Mas o telefonema do JJ trazia outra preocupação, sabia ele que a casa do Joaquim se situava no concelho de Tomar e o terreno adjacente em Torres Novas (ou seria o contrário? não interessa) tanto que pagava dois IMI, um a cada município. Mais, como por necessidades familiares o Joaquim se vira obrigado, em tempos, a alargar o espaço de habitação para o referido terreno, morava agora numa casa que fica metade dela em cada um dos dois concelhos! Este meu irmão que, além de saber tuuuuuudo (fosse este um blog de má língua....), é pessoa apoquentada por natureza, para não dizer cismática (não tens culpa, está-te na massa do sangue, uma coisa e outra!) inquietava-se como é que o Joaquim teria gerido a sua vida doméstica nestes dias de proibição de transição entre concelhos! Eu disse-lhe que não se ralasse pois não seria provável que as autoridades o autuassem , até porque não estariam lá, por o homem sair de um concelho, mantendo-se debaixo do mesmo tecto, para ir a outro, dormir ou à casa de banho. Mas, pegando-lhe na deixa, sugeri-lhe que fosse lá a casa, saber como as coisas se estavam a passar, dando-lhe as seguintes instruções: 1.Que não se esquecesse (o mais importante), de lhe dar cumprimentos meus,  2. Perguntar como estava a correr a quarentena inter-concelhos, 3. Tirar a limpo se a roda em questão era de tractor ou de carroça, 4. Saber se o pai tinha comprado a casa por dois tostões. Era tudo e não lhe custava nada. O que ele me respondeu, por não ser bonito, não conto, mas também não adiantou porque não me demoveu. Insisti. Que não, que uma pessoa não se apresenta, por esses motivos, em casa de outra (tretas, tens muito mais lata do que eu!) e, por fim, para me calar (pelo menos, isso, consegui!), que era grupo de risco e não podia sair de casa!

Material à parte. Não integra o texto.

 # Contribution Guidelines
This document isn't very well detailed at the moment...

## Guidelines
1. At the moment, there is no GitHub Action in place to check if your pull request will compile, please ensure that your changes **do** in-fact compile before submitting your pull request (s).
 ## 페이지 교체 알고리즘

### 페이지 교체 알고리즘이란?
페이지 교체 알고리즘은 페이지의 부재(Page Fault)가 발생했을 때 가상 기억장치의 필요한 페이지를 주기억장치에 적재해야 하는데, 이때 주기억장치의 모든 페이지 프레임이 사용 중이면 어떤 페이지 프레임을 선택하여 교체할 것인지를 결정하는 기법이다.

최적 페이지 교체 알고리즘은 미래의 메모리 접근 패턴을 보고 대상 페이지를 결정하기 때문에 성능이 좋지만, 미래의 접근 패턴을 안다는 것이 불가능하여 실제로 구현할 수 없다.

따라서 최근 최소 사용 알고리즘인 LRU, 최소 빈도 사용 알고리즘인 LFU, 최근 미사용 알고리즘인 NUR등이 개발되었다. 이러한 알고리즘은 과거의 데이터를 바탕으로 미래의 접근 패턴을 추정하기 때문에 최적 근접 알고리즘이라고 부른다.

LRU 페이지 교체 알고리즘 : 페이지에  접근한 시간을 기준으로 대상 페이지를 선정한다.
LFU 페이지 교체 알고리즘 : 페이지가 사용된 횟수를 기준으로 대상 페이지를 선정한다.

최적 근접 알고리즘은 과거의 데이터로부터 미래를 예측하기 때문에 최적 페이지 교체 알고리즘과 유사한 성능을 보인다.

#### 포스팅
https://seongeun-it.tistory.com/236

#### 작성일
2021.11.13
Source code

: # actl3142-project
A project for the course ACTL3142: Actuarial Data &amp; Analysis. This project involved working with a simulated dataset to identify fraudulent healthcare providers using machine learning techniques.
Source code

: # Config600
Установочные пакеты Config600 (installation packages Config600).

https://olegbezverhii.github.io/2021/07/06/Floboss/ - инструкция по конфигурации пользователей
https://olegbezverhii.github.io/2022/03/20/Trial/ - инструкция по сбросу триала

Pelo que, por falta de informação, não posso dizer, aqui, se esta família Graça, também com muitos filhos, cujo pai trabalhou para o meu avô, é a mesma da noticia dos dois tostões! Também não posso afirmar que, por serem Graça, fossem aparentados. Porque, se há apelido, como muitos aliás, que não têm raízes de sangue comuns, este é um deles. Também eu sou Graça e não tenho nada a ver, com estes, por exemplo, ou com outros que tenho encontrado por esse país fora. 




retirado daqui

Mas uma coisa em comum tenho descoberto entre as pessoas com este sobrenome. Temos um antepassado nascido, ou criado como dantes se dizia, em Tomar ou no seu concelho (ou, antes ainda, no seu termo), alguém que foi entregue aos cuidados da Misericórdia e que, em Tomar recebia o apelido da sua patrona, Nossa Senhora da Graça. No meu caso um Vasco, entregue na roda da Misericórdia de Lisboa, com a indicação de ter nascido em Sacavém (que se chamou Vasco, por, no dia em que chegou, o “livro de entradas” ir na letra V), depois entregue a uma ama de leite da Pedreira, Tomar (a “base de dados” das amas da  Misericórdia de Lisboa estendia-se por toda a antiga Extremadura até à fronteira, singular como aquelas mulheres se punham em Lisboa, a buscar as crianças, em menos de dois dias, sem contar que alguém as teria que ter avisado!) e, a partir dele, se formaram os Graças de que faço parte. Muitos mais há, um famoso é Fernando Lopes Graça, filho de um exposto, criado na Longra, freguesia da Beselga. Por isso, em Tomar, dantes se dizia, à boca pequena, tão pequena que se perdeu o dito (já quase ninguém o conhece, quando o proferi, há tempos, perante um Graça, mais novo que eu, muito ele se ofendeu, e põs-me no meu lugar declarando-me que, eu que falasse por mim, pois ele era filho e neto de gente muito bem casada!), mas tive a compensação de ter encontrado, há muitos anos, em Lisboa, a Teresa Graça, que o sabia por o seu pai ter remotas origens em Tomar, o que nos fez aproximar e ficar amigas até hoje “Graça é nome de Enjeitado”. (MFM)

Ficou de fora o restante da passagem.